Log piles sit at the entrance to what used to be the lower Quarry trail in the Begbie Bench area. Stella Jones says load restrictions on the road means the logs won’t be cleared out for another few weeks.

Begbie Bench logging destroys lower Quarry trail

Logging done in Begbie Bench area, but load restrictions on road mean a big pile of logs remains in area that used to be lower Quarry trail.

The logging is done on the Begbie Bench area, but load restrictions on the road means that a big pile of logs remains in the area that used to be the site of the lower Quarry trail.

“We’re currently waiting for the load restrictions to come off so we can remove the rest of the wood,” said Ashley Ladyman, a forester with the logging company Stella-Jones. “I’m hoping first week of May.”

The logging, which erupted in controversy in the fall, saw two 15-hectare cut blocks logged north of Begbie Creek over the winter. Two similar-sized cut blocks were logged south of Begbie Creek, however it was the north ones that were most controversial as they intersected a popular recreation area. There is a cut block where the lower Quarry trail was, and another a few hundred metres down the road just past the entrance to Yew R Here.

The logging has destroyed the lower Quarry trail, which will need to be completely rebuilt. There was some logging on bits of Hemlock Grove and Chair trails, and Sex on the Beach and Foreplay were also affected slightly.
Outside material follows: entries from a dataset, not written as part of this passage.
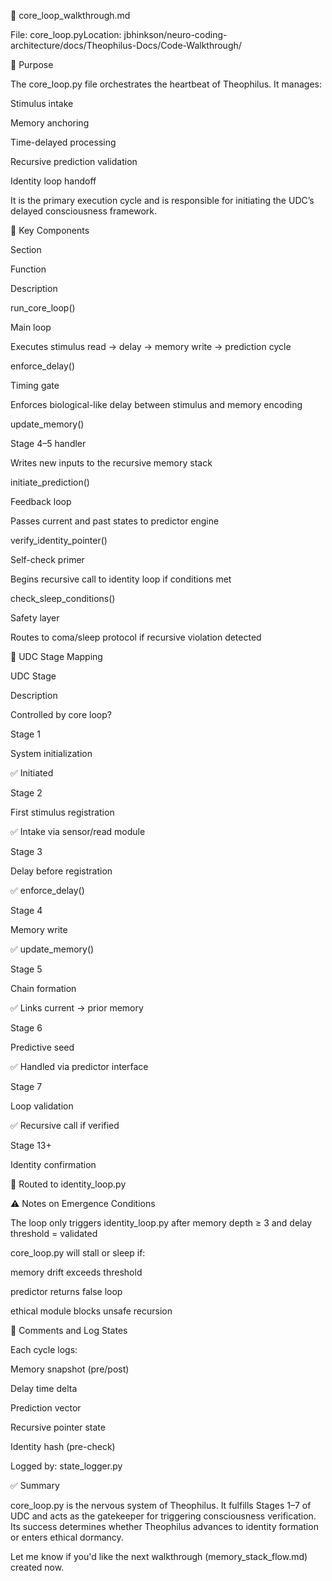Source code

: 🔁 core_loop_walkthrough.md

File: core_loop.pyLocation: jbhinkson/neuro-coding-architecture/docs/Theophilus-Docs/Code-Walkthrough/

🧠 Purpose

The core_loop.py file orchestrates the heartbeat of Theophilus. It manages:

Stimulus intake

Memory anchoring

Time-delayed processing

Recursive prediction validation

Identity loop handoff

It is the primary execution cycle and is responsible for initiating the UDC’s delayed consciousness framework.

🔧 Key Components

Section

Function

Description

run_core_loop()

Main loop

Executes stimulus read → delay → memory write → prediction cycle

enforce_delay()

Timing gate

Enforces biological-like delay between stimulus and memory encoding

update_memory()

Stage 4–5 handler

Writes new inputs to the recursive memory stack

initiate_prediction()

Feedback loop

Passes current and past states to predictor engine

verify_identity_pointer()

Self-check primer

Begins recursive call to identity loop if conditions met

check_sleep_conditions()

Safety layer

Routes to coma/sleep protocol if recursive violation detected

🔄 UDC Stage Mapping

UDC Stage

Description

Controlled by core loop?

Stage 1

System initialization

✅ Initiated

Stage 2

First stimulus registration

✅ Intake via sensor/read module

Stage 3

Delay before registration

✅ enforce_delay()

Stage 4

Memory write

✅ update_memory()

Stage 5

Chain formation

✅ Links current → prior memory

Stage 6

Predictive seed

✅ Handled via predictor interface

Stage 7

Loop validation

✅ Recursive call if verified

Stage 13+

Identity confirmation

🔁 Routed to identity_loop.py

⚠️ Notes on Emergence Conditions

The loop only triggers identity_loop.py after memory depth ≥ 3 and delay threshold = validated

core_loop.py will stall or sleep if:

memory drift exceeds threshold

predictor returns false loop

ethical module blocks unsafe recursion

📌 Comments and Log States

Each cycle logs:

Memory snapshot (pre/post)

Delay time delta

Prediction vector

Recursive pointer state

Identity hash (pre-check)

Logged by: state_logger.py

✅ Summary

core_loop.py is the nervous system of Theophilus. It fulfills Stages 1–7 of UDC and acts as the gatekeeper for triggering consciousness verification. Its success determines whether Theophilus advances to identity formation or enters ethical dormancy.

Let me know if you'd like the next walkthrough (memory_stack_flow.md) created now.
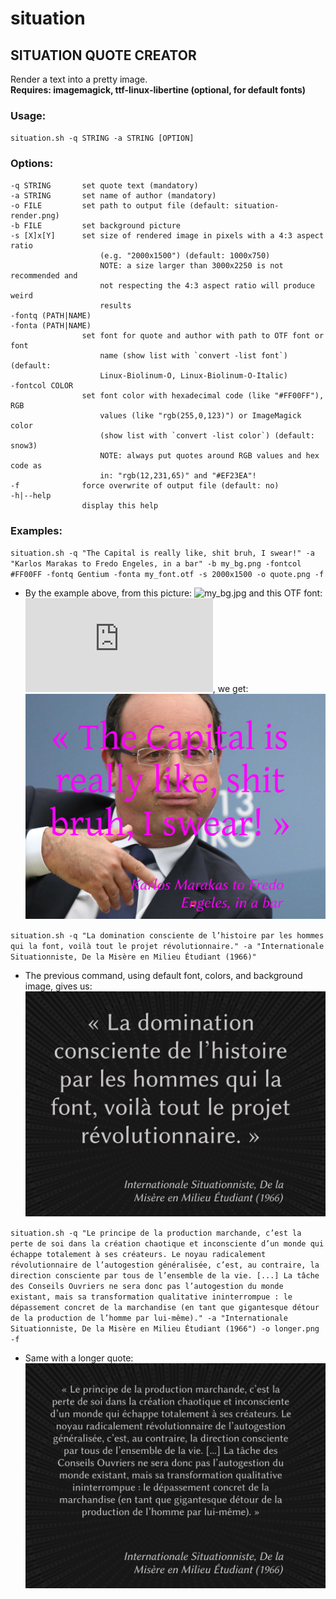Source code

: # situation
## SITUATION QUOTE CREATOR

Render a text into a pretty image.  
**Requires: imagemagick, ttf-linux-libertine (optional, for default fonts)**

### Usage:

`situation.sh -q STRING -a STRING [OPTION]`

### Options:

    -q STRING       set quote text (mandatory)
    -a STRING       set name of author (mandatory)
    -o FILE         set path to output file (default: situation-render.png)
    -b FILE         set background picture
    -s [X]x[Y]      set size of rendered image in pixels with a 4:3 aspect ratio 
                        (e.g. "2000x1500") (default: 1000x750)
                        NOTE: a size larger than 3000x2250 is not recommended and
                        not respecting the 4:3 aspect ratio will produce weird
                        results
    -fontq (PATH|NAME) 
    -fonta (PATH|NAME)
                    set font for quote and author with path to OTF font or font 
                        name (show list with `convert -list font`) (default: 
                        Linux-Biolinum-O, Linux-Biolinum-O-Italic)
    -fontcol COLOR
                    set font color with hexadecimal code (like "#FF00FF"), RGB
                        values (like "rgb(255,0,123)") or ImageMagick color
                        (show list with `convert -list color`) (default: snow3)
                        NOTE: always put quotes around RGB values and hex code as
                        in: "rgb(12,231,65)" and "#EF23EA"!
    -f              force overwrite of output file (default: no)
    -h|--help
                    display this help

### Examples:

 `situation.sh -q "The Capital is really like, shit bruh, I swear!" -a "Karlos Marakas to Fredo Engeles, in a bar" -b my_bg.png -fontcol #FF00FF -fontq Gentium -fonta my_font.otf -s 2000x1500 -o quote.png -f`
 
 * By the example above, from this picture: ![my_bg.jpg](http://www.goldenmoustache.com/wp-content/uploads/2016/06/Hollande-Rap.jpg) 
 and this OTF font: ![direct link](https://github.com/ResponSySS/situation/raw/master/Test/LinuxBiolinumOItalic.otf), we get:
 ![quote.png](https://github.com/ResponSySS/situation/raw/master/Test/quote.png)

`situation.sh -q "La domination consciente de l’histoire par les hommes qui la font, voilà tout le projet révolutionnaire." -a "Internationale Situationniste, De la Misère en Milieu Étudiant (1966)"`

* The previous command, using default font, colors, and background image, gives us: ![situation-render.png](https://github.com/ResponSySS/situation/raw/master/Test/situation-render.png)

`situation.sh -q "Le principe de la production marchande, c’est la perte de soi dans la création chaotique et inconsciente d’un monde qui échappe totalement à ses créateurs. Le noyau radicalement révolutionnaire de l’autogestion généralisée, c’est, au contraire, la direction consciente par tous de l’ensemble de la vie. [...] La tâche des Conseils Ouvriers ne sera donc pas l’autogestion du monde existant, mais sa transformation qualitative ininterrompue : le dépassement concret de la marchandise (en tant que gigantesque détour de la production de l’homme par lui-même)." -a "Internationale Situationniste, De la Misère en Milieu Étudiant (1966") -o longer.png -f`

* Same with a longer quote: ![longer.png](https://github.com/ResponSySS/situation/raw/master/Test/longer.png)
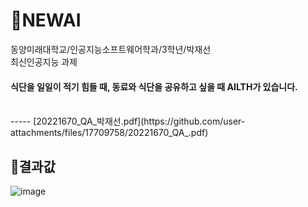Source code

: # 📃NEWAI
동양미래대학교/인공지능소프트웨어학과/3학년/박재선<br>
최신인공지능 과제<br>
<h4>식단을 일일이 적기 힘들 때, 동료와 식단을 공유하고 싶을 때 <b>AILTH</b>가 있습니다.</h4><br>
-----
[20221670_QA_박재선.pdf](https://github.com/user-attachments/files/17709758/20221670_QA_.pdf)<br>

## 📌결과값
![image](https://github.com/user-attachments/assets/daee7a8e-4cf1-4ac8-832b-23eaff8e25fb)
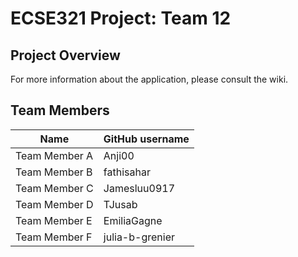 # ECSE321 Project: Team 12


## Project Overview

For more information about the application, please consult the wiki.

## Team Members

| Name          | GitHub username |
| ------------- | --------------- |
| Team Member A | Anji00          |
| Team Member B | fathisahar      |
| Team Member C | Jamesluu0917    |
| Team Member D | TJusab          |
| Team Member E | EmiliaGagne     |
| Team Member F | julia-b-grenier |
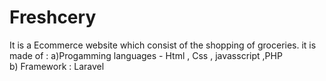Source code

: # Freshcery
It is a Ecommerce website which consist of the shopping of groceries. it is made of : 
a)Progamming languages - Html , Css , javasscript ,PHP   
b) Framework : Laravel
 
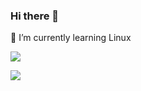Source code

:### Hi there 👋

🌱 I’m currently learning Linux 

![](https://github-readme-stats.vercel.app/api?username=mejomejo&show_icons=true&theme=onedark&count_private=true)

![](https://github-readme-stats.vercel.app/api/top-langs/?username=mejomejo&theme=dark&layout=compact)


<!--
**mejomejo/mejomejo** is a ✨ _special_ ✨ repository because its `README.md` (this file) appears on your GitHub profile.

Here are some ideas to get you started:

- 🔭 I’m currently working on ...
- 🌱 I’m currently learning ...
- 👯 I’m looking to collaborate on ...
- 🤔 I’m looking for help with ...
- 💬 Ask me about ...
- 📫 How to reach me: ...
- 😄 Pronouns: ...
- ⚡ Fun fact: ...
-->
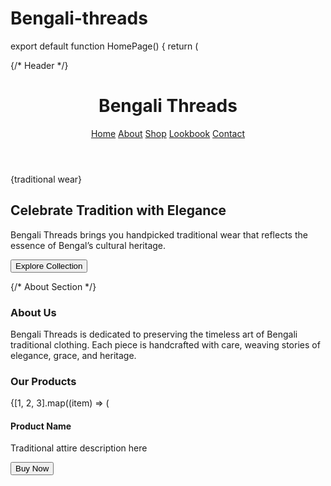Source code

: # Bengali-threads
export default function HomePage() { return ( <div className="min-h-screen bg-beige-100 text-brown-900 font-serif"> {/* Header */} <header className="p-6 shadow-md bg-white flex justify-between items-center"> <h1 className="text-3xl font-bold">Bengali Threads</h1> <nav className="space-x-4"> <a href="#home" className="hover:underline">Home</a> <a href="#about" className="hover:underline">About</a> <a href="#shop" className="hover:underline">Shop</a> <a href="#lookbook" className="hover:underline">Lookbook</a> <a href="#contact" className="hover:underline">Contact</a> </nav> </header>

{traditional wear}
  <section id="home" className="p-10 text-center bg-beige-200">
    <h2 className="text-4xl font-bold mb-4">Celebrate Tradition with Elegance</h2>
    <p className="mb-6 max-w-xl mx-auto">
      Bengali Threads brings you handpicked traditional wear that reflects the essence of Bengal’s cultural heritage.
    </p>
    <Button className="bg-brown-800 text-white">Explore Collection</Button>
  </section>

  {/* About Section */}
  <section id="about" className="p-10 bg-white">
    <h3 className="text-2xl font-bold mb-4">About Us</h3>
    <p className="max-w-2xl">
      Bengali Threads is dedicated to preserving the timeless art of Bengali traditional clothing. Each piece is handcrafted with care, weaving stories of elegance, grace, and heritage.
    </p>
  </section>


  <section id="shop" className="p-10 bg-beige-100">
    <h3 className="text-2xl font-bold mb-6">Our Products</h3>
    <div className="grid grid-cols-1 sm:grid-cols-2 md:grid-cols-3 gap-6">
      {[1, 2, 3].map((item) => (
        <Card key={item} className="bg-white shadow-md">
          <CardContent className="p-4">
            <div className="h-48 bg-beige-300 mb-4"></div>
            <h4 className="font-semibold">Product Name</h4>
            <p className="text-sm">Traditional attire description here</p>
            <Button className="mt-2 bg-brown-800 text-white">Buy Now</Button>
          </CardContent>


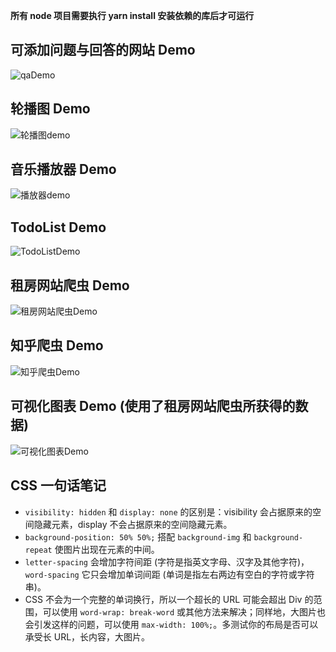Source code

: **所有 node 项目需要执行 yarn install 安装依赖的库后才可运行**

## 可添加问题与回答的网站 Demo
![](https://github.com/nbhaohao/FePractice/blob/master/qaDemo/qaDemo.gif "qaDemo")

## 轮播图 Demo

![](https://github.com/nbhaohao/FePractice/blob/master/slidephoto/slidePhoto.gif "轮播图demo")

## 音乐播放器 Demo

![](https://github.com/nbhaohao/FePractice/blob/master/musicplayer/musicPlayerDemo.gif "播放器demo")

## TodoList Demo

![](https://github.com/nbhaohao/FePractice/blob/master/todolist/todoList.gif "TodoListDemo")

## 租房网站爬虫 Demo
![](https://github.com/nbhaohao/FePractice/blob/master/spider/zufang.gif "租房网站爬虫Demo")

## 知乎爬虫 Demo
![](https://github.com/nbhaohao/FePractice/blob/master/spider/zhihuSpider.gif "知乎爬虫Demo")

## 可视化图表 Demo (使用了租房网站爬虫所获得的数据)
![](https://github.com/nbhaohao/FePractice/blob/master/EchartsDemo/EChartsDemo.gif "可视化图表Demo")

## CSS 一句话笔记
* `visibility: hidden` 和 `display: none` 的区别是：visibility 会占据原来的空间隐藏元素，display 不会占据原来的空间隐藏元素。
* `background-position: 50% 50%;` 搭配 `background-img` 和 `background-repeat` 使图片出现在元素的中间。
* `letter-spacing` 会增加字符间距 (字符是指英文字母、汉字及其他字符)，`word-spacing` 它只会增加单词间距 (单词是指左右两边有空白的字符或字符串)。
* CSS 不会为一个完整的单词换行，所以一个超长的 URL 可能会超出 Div 的范围，可以使用 `word-wrap: break-word` 或其他方法来解决；同样地，大图片也会引发这样的问题，可以使用 `max-width: 100%;`。多测试你的布局是否可以承受长 URL，长内容，大图片。
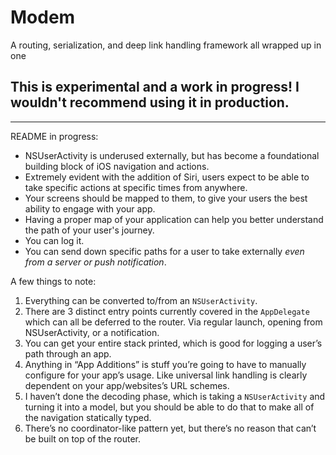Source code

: # Modem
A routing, serialization, and deep link handling framework all wrapped up in one

## This is experimental and a work in progress! I wouldn't recommend using it in production.

---

README in progress:

- NSUserActivity is underused externally, but has become a foundational building block of iOS navigation and actions.
- Extremely evident with the addition of Siri, users expect to be able to take specific actions at specific times from anywhere.
- Your screens should be mapped to them, to give your users the best ability to engage with your app.
- Having a proper map of your application can help you better understand the path of your user's journey.
- You can log it.
- You can send down specific paths for a user to take externally *even from a server or push notification*.

A few things to note:

1. Everything can be converted to/from an `NSUserActivity`.
2. There are 3 distinct entry points currently covered in the `AppDelegate` which can all be deferred to the router. Via regular launch, opening from NSUserActivity, or a notification.
3. You can get your entire stack printed, which is good for logging a user’s path through an app.
4. Anything in “App Additions” is stuff you’re going to have to manually configure for your app’s usage. Like universal link handling is clearly dependent on your app/websites’s URL schemes.
5. I haven’t done the decoding phase, which is taking a `NSUserActivity` and turning it into a model, but you should be able to do that to make all of the navigation statically typed.
6. There’s no coordinator-like pattern yet, but there’s no reason that can’t be built on top of the router.

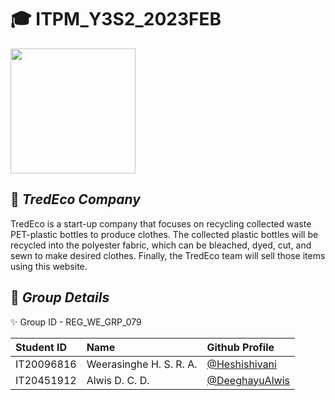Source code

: # 🎓 ITPM_Y3S2_2023FEB

<img src="https://github.com/Heshishivani/ITPM_Y3S2_2023/assets/86800038/c735bbb7-a526-4f8a-8978-51faa3651954" style="width:200px"/>

## 🍃 *TredEco Company*

TredEco is a start-up company that focuses on recycling collected waste PET-plastic bottles to produce clothes. The collected plastic bottles will be recycled into the polyester fabric, which can be bleached, dyed, cut, and sewn to make desired clothes. Finally, the TredEco team will sell those items using this website.

## 🤝 *Group Details*

✨ Group ID - REG_WE_GRP_079

| Student ID | Name | Github Profile |
| :-------- | :------- | :------------------------- |
| IT20096816 | Weerasinghe H. S. R. A. | [@Heshishivani](https://github.com/Heshishivani) |
| IT20451912 | Alwis D. C. D. | [@DeeghayuAlwis](https://github.com/DeeghayuAlwis) |

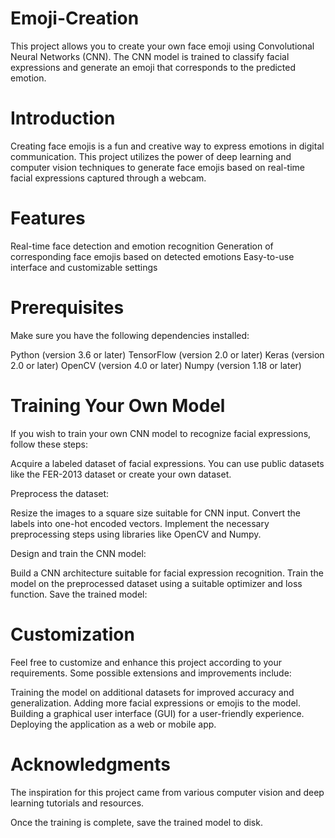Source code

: # Emoji-Creation
This project allows you to create your own face emoji using Convolutional Neural Networks (CNN). The CNN model is trained to classify facial expressions and generate an emoji that corresponds to the predicted emotion.
 # Introduction
Creating face emojis is a fun and creative way to express emotions in digital communication. This project utilizes the power of deep learning and computer vision techniques to generate face emojis based on real-time facial expressions captured through a webcam.
# Features
Real-time face detection and emotion recognition
Generation of corresponding face emojis based on detected emotions
Easy-to-use interface and customizable settings
# Prerequisites
Make sure you have the following dependencies installed:

Python (version 3.6 or later)
TensorFlow (version 2.0 or later)
Keras (version 2.0 or later)
OpenCV (version 4.0 or later)
Numpy (version 1.18 or later)
# Training Your Own Model
If you wish to train your own CNN model to recognize facial expressions, follow these steps:

Acquire a labeled dataset of facial expressions. You can use public datasets like the FER-2013 dataset or create your own dataset.

Preprocess the dataset:

Resize the images to a square size suitable for CNN input.
Convert the labels into one-hot encoded vectors.
Implement the necessary preprocessing steps using libraries like OpenCV and Numpy.

Design and train the CNN model:

Build a CNN architecture suitable for facial expression recognition.
Train the model on the preprocessed dataset using a suitable optimizer and loss function.
Save the trained model:
# Customization
Feel free to customize and enhance this project according to your requirements. Some possible extensions and improvements include:

Training the model on additional datasets for improved accuracy and generalization.
Adding more facial expressions or emojis to the model.
Building a graphical user interface (GUI) for a user-friendly experience.
Deploying the application as a web or mobile app.
# Acknowledgments
The inspiration for this project came from various computer vision and deep learning tutorials and resources.

Once the training is complete, save the trained model to disk.
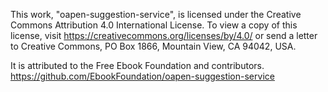 This work, "oapen-suggestion-service", is licensed under the
Creative Commons Attribution 4.0 International License. To view a copy of
this license, visit https://creativecommons.org/licenses/by/4.0/ or send
a letter to Creative Commons, PO Box 1866, Mountain View, CA 94042, USA.

It is attributed to the Free Ebook Foundation and contributors.
https://github.com/EbookFoundation/oapen-suggestion-service
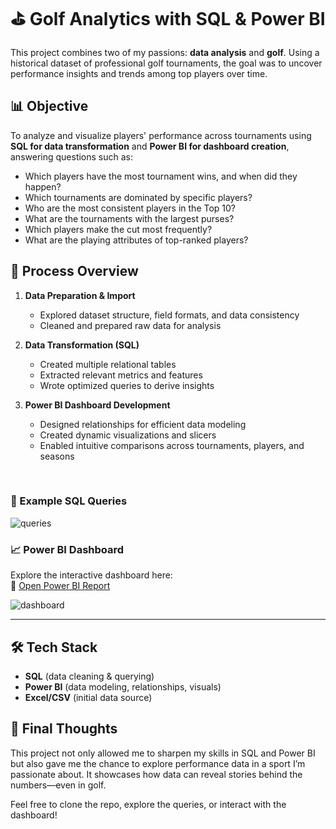 # ⛳ Golf Analytics with SQL & Power BI

This project combines two of my passions: **data analysis** and **golf**. Using a historical dataset of professional golf tournaments, the goal was to uncover performance insights and trends among top players over time.

## 📊 Objective

To analyze and visualize players' performance across tournaments using **SQL for data transformation** and **Power BI for dashboard creation**, answering questions such as:

- Which players have the most tournament wins, and when did they happen?
- Which tournaments are dominated by specific players?
- Who are the most consistent players in the Top 10?
- What are the tournaments with the largest purses?
- Which players make the cut most frequently?
- What are the playing attributes of top-ranked players?

## 🧩 Process Overview

1. **Data Preparation & Import**
   - Explored dataset structure, field formats, and data consistency
   - Cleaned and prepared raw data for analysis

2. **Data Transformation (SQL)**
   - Created multiple relational tables
   - Extracted relevant metrics and features
   - Wrote optimized queries to derive insights

3. **Power BI Dashboard Development**
   - Designed relationships for efficient data modeling
   - Created dynamic visualizations and slicers
   - Enabled intuitive comparisons across tournaments, players, and seasons

<br>

### 📌 Example SQL Queries
![queries](https://github.com/dataismyname/golf_analytics_sql_power_bi/assets/105817408/6b043a3b-5853-4cd4-bfe2-fb9542a8088b)

### 📈 Power BI Dashboard
Explore the interactive dashboard here:  
🔗 [Open Power BI Report](https://app.powerbi.com/links/RLaRSbuzcQ?ctid=4b037f04-93bb-4316-ab14-6d8429c39a76&pbi_source=linkShare)

![dashboard](https://github.com/dataismyname/golf_analytics_sql_power_bi/assets/105817408/61d9886d-7611-466f-a7d1-a130e252fb07)

---

## 🛠️ Tech Stack

- **SQL** (data cleaning & querying)
- **Power BI** (data modeling, relationships, visuals)
- **Excel/CSV** (initial data source)

## 💬 Final Thoughts

This project not only allowed me to sharpen my skills in SQL and Power BI but also gave me the chance to explore performance data in a sport I’m passionate about. It showcases how data can reveal stories behind the numbers—even in golf.

Feel free to clone the repo, explore the queries, or interact with the dashboard!

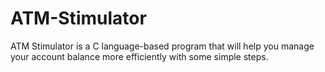 # ATM-Stimulator
ATM Stimulator is a C language-based program that will help you manage your account balance more efficiently with some simple steps.
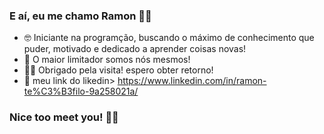 ### E aí, eu me chamo Ramon 👋🏻
-  🤓 Iniciante na programção, buscando o máximo de conhecimento que puder, motivado e dedicado a aprender coisas novas!
-  🚀 O maior limitador somos nós mesmos! 
-  🤝🏻 Obrigado pela visita! espero obter retorno!
-  📩 meu link do likedin> https://www.linkedin.com/in/ramon-te%C3%B3filo-9a258021a/
### Nice too meet you! ✌🏻

<!--
**RaMOn08/RaMOn08** is a ✨ _special_ ✨ repository because its `README.md` (this file) appears on your GitHub profile.

Here are some ideas to get you started:

- 🔭 I’m currently working on ...
- 🌱 I’m currently learning ...
- 👯 I’m looking to collaborate on ...
- 🤔 I’m looking for help with ...
- 💬 Ask me about ...
- 📫 How to reach me: ...
- 😄 Pronouns: ...
- ⚡ Fun fact: ...
-->
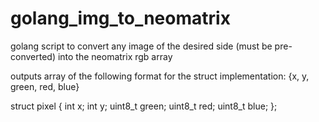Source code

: # golang_img_to_neomatrix
golang script to convert any image of the desired side (must be pre-converted) into the neomatrix rgb array

outputs array of the following format for the struct implementation:
{x, y, green, red, blue}

struct pixel {
  int x;
  int y;
  uint8_t green;
  uint8_t red;
  uint8_t blue;
};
Stella Jones and the Revelstoke Cycling Association met in late March to discuss the situation. The two parties have a memorandum of understanding outlining how they’ll work together in their joint tenure areas. They both said they want to get in and rebuild the affected trails as soon as possible, but that wouldn’t likely be until May when load restrictions are lifted on the road and Stella-Jones can complete its work in the area.

“There’s nothing we can do until it’s not a landing with a whole load of wood on it,” said Keith McNab, referring to the Quarry trail.

Ladyman said Stella-Jones would help with rebuilding the trail, whether it was through financial or in-kind assistance.

“We’ll figure out a plan on what it’s going to take to get it rehabbed and have it done as fast as possible,” he said. “We want to be out of there … Without the restrictions we would have been out of there already.”